ルノー「4(キャトル)」が復活! フレンチ・ブランドの再起なるか? パリ・モーターショー2024<大矢アキオ ロレンツォが紹介>
10月に開催された「パリ・モーターショー2024」の見所を、人気コラムニストの大矢アキオ ロレンツォが紹介。今回は地元フランスに本拠地を置くシトロエンやルノーを中心に、ショー会場で話題になった最新モデルを案内しよう。 【動画と写真】ルノー、シトロエン、アルピーヌほか、パリ・モーターショーで話題の最新フランス車を一挙紹介!(全18枚)

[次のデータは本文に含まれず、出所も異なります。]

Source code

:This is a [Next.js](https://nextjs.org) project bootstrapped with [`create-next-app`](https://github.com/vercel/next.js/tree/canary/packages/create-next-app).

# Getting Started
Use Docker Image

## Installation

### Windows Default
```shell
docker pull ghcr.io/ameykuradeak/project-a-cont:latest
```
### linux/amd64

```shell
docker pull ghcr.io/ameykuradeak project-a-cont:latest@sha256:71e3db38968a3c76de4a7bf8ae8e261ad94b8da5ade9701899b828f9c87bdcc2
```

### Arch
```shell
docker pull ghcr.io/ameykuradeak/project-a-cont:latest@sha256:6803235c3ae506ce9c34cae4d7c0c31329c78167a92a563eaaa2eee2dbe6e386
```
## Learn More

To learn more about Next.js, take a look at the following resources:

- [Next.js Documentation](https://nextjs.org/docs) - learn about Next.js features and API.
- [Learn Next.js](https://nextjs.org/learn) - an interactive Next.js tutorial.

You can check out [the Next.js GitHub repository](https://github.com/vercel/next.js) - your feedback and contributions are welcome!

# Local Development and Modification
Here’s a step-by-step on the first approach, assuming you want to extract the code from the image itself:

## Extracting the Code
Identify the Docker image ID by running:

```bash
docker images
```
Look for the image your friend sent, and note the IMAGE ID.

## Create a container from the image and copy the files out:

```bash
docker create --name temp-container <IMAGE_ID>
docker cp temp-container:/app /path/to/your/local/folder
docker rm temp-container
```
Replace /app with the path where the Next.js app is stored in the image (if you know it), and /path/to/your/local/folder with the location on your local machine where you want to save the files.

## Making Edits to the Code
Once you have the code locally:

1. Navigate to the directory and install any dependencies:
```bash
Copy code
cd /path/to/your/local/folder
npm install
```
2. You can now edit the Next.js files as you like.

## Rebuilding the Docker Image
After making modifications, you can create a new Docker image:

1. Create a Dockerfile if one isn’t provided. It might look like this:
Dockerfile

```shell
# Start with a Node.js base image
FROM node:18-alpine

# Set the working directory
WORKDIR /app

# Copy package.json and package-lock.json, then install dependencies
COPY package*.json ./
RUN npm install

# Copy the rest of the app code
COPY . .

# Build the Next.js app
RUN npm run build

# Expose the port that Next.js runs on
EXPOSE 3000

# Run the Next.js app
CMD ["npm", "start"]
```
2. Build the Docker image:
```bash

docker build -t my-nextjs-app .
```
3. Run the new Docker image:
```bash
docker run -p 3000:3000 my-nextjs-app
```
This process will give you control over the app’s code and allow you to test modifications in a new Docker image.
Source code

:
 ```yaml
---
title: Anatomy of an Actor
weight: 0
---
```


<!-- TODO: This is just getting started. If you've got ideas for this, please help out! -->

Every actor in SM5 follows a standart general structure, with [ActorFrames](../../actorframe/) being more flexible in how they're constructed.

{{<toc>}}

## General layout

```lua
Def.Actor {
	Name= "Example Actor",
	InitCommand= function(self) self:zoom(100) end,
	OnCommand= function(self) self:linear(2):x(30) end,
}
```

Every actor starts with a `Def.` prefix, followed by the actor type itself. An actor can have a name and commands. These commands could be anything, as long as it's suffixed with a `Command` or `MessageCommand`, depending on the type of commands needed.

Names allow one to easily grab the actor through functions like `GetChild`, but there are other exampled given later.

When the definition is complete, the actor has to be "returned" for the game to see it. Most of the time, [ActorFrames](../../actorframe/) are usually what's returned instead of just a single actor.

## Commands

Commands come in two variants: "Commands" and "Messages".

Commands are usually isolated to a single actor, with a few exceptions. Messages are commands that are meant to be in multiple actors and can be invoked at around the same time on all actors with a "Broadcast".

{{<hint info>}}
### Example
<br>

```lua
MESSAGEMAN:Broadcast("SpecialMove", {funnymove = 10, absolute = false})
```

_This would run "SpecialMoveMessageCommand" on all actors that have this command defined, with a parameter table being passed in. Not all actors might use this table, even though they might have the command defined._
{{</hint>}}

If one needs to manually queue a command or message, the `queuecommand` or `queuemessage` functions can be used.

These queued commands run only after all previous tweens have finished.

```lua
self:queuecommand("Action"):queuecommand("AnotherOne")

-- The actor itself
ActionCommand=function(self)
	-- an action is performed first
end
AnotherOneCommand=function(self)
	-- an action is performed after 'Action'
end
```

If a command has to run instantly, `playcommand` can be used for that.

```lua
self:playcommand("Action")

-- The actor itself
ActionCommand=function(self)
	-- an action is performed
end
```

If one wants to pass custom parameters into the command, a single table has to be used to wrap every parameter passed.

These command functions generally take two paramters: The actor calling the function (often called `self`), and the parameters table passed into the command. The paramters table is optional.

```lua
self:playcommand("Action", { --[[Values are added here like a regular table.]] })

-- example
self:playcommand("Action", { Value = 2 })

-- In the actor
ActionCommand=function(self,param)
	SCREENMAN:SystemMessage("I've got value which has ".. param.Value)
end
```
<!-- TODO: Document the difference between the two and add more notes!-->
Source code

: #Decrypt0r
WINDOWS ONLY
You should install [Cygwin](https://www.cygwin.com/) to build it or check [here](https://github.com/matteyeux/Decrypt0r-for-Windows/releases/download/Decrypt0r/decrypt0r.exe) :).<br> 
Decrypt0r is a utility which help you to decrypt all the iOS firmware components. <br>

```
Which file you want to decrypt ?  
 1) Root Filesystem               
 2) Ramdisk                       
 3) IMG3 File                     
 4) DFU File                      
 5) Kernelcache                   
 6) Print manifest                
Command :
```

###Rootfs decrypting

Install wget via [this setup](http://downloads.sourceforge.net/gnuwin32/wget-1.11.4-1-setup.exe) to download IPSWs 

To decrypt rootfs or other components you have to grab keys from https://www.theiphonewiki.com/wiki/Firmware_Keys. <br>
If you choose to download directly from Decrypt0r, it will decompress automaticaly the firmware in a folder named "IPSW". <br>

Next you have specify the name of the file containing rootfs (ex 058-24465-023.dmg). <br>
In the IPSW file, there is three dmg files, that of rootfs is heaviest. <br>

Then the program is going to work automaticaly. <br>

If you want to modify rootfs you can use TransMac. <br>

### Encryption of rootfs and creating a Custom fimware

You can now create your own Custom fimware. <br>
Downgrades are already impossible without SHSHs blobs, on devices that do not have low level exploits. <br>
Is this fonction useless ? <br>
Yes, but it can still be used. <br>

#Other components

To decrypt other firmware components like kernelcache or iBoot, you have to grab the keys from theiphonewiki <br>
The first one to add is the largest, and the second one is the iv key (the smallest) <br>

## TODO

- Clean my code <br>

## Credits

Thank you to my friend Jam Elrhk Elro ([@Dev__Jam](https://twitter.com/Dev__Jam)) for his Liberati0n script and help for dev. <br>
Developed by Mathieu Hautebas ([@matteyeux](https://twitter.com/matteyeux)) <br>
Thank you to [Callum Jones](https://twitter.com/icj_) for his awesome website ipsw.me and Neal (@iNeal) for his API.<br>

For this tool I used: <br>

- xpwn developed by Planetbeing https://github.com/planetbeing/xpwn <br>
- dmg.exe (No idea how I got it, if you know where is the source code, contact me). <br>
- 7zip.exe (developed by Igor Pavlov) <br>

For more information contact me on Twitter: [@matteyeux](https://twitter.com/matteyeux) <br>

パリ・モーターショーが2024年10月14日から20日まで、市内のポルト・ド・ヴェルサイユ見本市会場で開催された。第90回を迎えた今回は、48ブランドと158の出展社・団体が5館のパビリオンで展示を繰り広げ、約4千人の報道関係者と50万人を超える来場者が訪れた。そこで地元フランス系ブランドが見せた未来とは?
巻き返しできるか、シトロエン
はじめにフランス国内の最新状況を記せば、2024年10月の乗用車新車登録台数は13万9004台で、前年同月比で11.1%減を記録した。マイナスとなるのは5カ月連続だ。けっして楽観できる状況ではない。 ステランティス・グループは今回、2022年に出展したプレミアム・ブランド「DSオートモビル」が欠席した代わりに、前回欠席していたシトロエンが復活した。ブース中央に置かれていたのは、CセグメントSUV「C5エアクロス・コンセプト」だった。現行C5エアクロスの後継を示唆するもので、記者会見での説明によれば「95%市販型と同一」という。 2024年9月、EU域におけるシトロエンの販売台数は、前年同月比で、なんと41%減だった(出典:JATOダイナミクス)。かつてプジョーと並んでフランスを代表していたブランドとしては衝撃的な数字だ。そのプジョーも今回は、「408」のEV版である「E-408」が唯一の世界初公開となった。ステランティスにとって連続的なニューモデル投入は喫緊の課題だろう。
鼻息荒かったルノー・グループ
対照的に勢いが感じられたのはルノー・グループだった。 まずは中核ブランドであるルノーから。プレゼンテーションの言葉を借りれば「シークレット・ウェポン」として彼らが発表したのは、「4E-TECH 100%エレクトリック」だ。席上、ルノー・ブランドCEOのファブリス・カンボリーヴは、そのモティーフとなったオリジナル4を「60年以上前に誕生して世界を変え、世界15拠点で造られました。そして800万台以上が売られ、多くの人々を自動車の世界にアクセスさせました」と回顧した。 新型では、ユーザーをEVの世界にアプローチさせるのが目標だ。2種あるうちの高性能版は、52kWhのバッテリー+150HPモーターを搭載。WLTP航続可能距離は400キロメートルである。インテリアには、ルノー・ブランドのデザインを率いるジル・ヴィダルが「タイムレス・マテリアル」と定義するデニム素材仕様も用意されている。 ルノーの小型商用車部門ルノー・プロ・プリュスは、「エスタフェット・コンセプト」を出展した。オリジナルのエスタフェットは1958年から80年まで生産されたワンボックス型商用車である(参考 https://kurukura.jp/article/29207-20231211-60/ )。 今回の展示車は、その名前を継承した電動バージョンだ。大柄に見えるが、全長×全幅はルノー・カングー・バンと同じという。一見ファンタジーに満ちたコンセプトカーだが実は真面目で、ボルボ・トラックとの合弁会社フレキシスで2026年の生産開始を目指している。 同じルノー・グループのアルピーヌは、フルEVのファストバック4シーター・コンセプト「A390_β」を出展。適切な駆動配分を実現するアクティヴトルク・ヴェクタリングを搭載。「F1モード」に切り替えると、よりスポーツ走行に適したペダルやステアリング位置が変化する。量産型である「A390」は2025年からアルピーヌゆかりの地ディエップで造られる。